# TASK OBJECTIVE:
Return the entries below verbatim. Pictures stay out.

# DATASET EXTRACT:

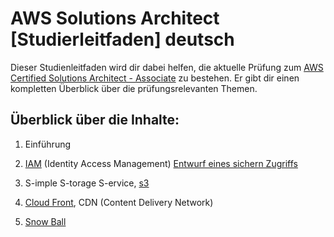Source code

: # AWS Solutions Architect [Studierleitfaden] deutsch
Dieser Studienleitfaden wird dir dabei helfen, die aktuelle Prüfung zum [AWS Certified Solutions Architect - Associate](https://aws.amazon.com/de/certification/) zu bestehen. Er gibt dir einen kompletten Überblick über die prüfungsrelevanten Themen.

## Überblick über die Inhalte:

1. Einführung

2. [IAM](docs/services/IAM.md) (Identity Access Management) [Entwurf eines sichern Zugriffs](docs/practice/drafts/IAM_usecase.md)

3. S-imple S-torage S-ervice, 
   [s3](docs/s3.md)

4. [Cloud Front](docs/CloudFront.md), CDN (Content Delivery Network)

5. [Snow Ball](docs/SnowBall.md)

# OUTPUT FOR THIS EXERCISE:
Source code

: # AWS Solutions Architect [Studierleitfaden] deutsch
Dieser Studienleitfaden wird dir dabei helfen, die aktuelle Prüfung zum [AWS Certified Solutions Architect - Associate](https://aws.amazon.com/de/certification/) zu bestehen. Er gibt dir einen kompletten Überblick über die prüfungsrelevanten Themen.

## Überblick über die Inhalte:

1. Einführung

2. [IAM](docs/services/IAM.md) (Identity Access Management) [Entwurf eines sichern Zugriffs](docs/practice/drafts/IAM_usecase.md)

3. S-imple S-torage S-ervice, 
   [s3](docs/s3.md)

4. [Cloud Front](docs/CloudFront.md), CDN (Content Delivery Network)

5. [Snow Ball](docs/SnowBall.md)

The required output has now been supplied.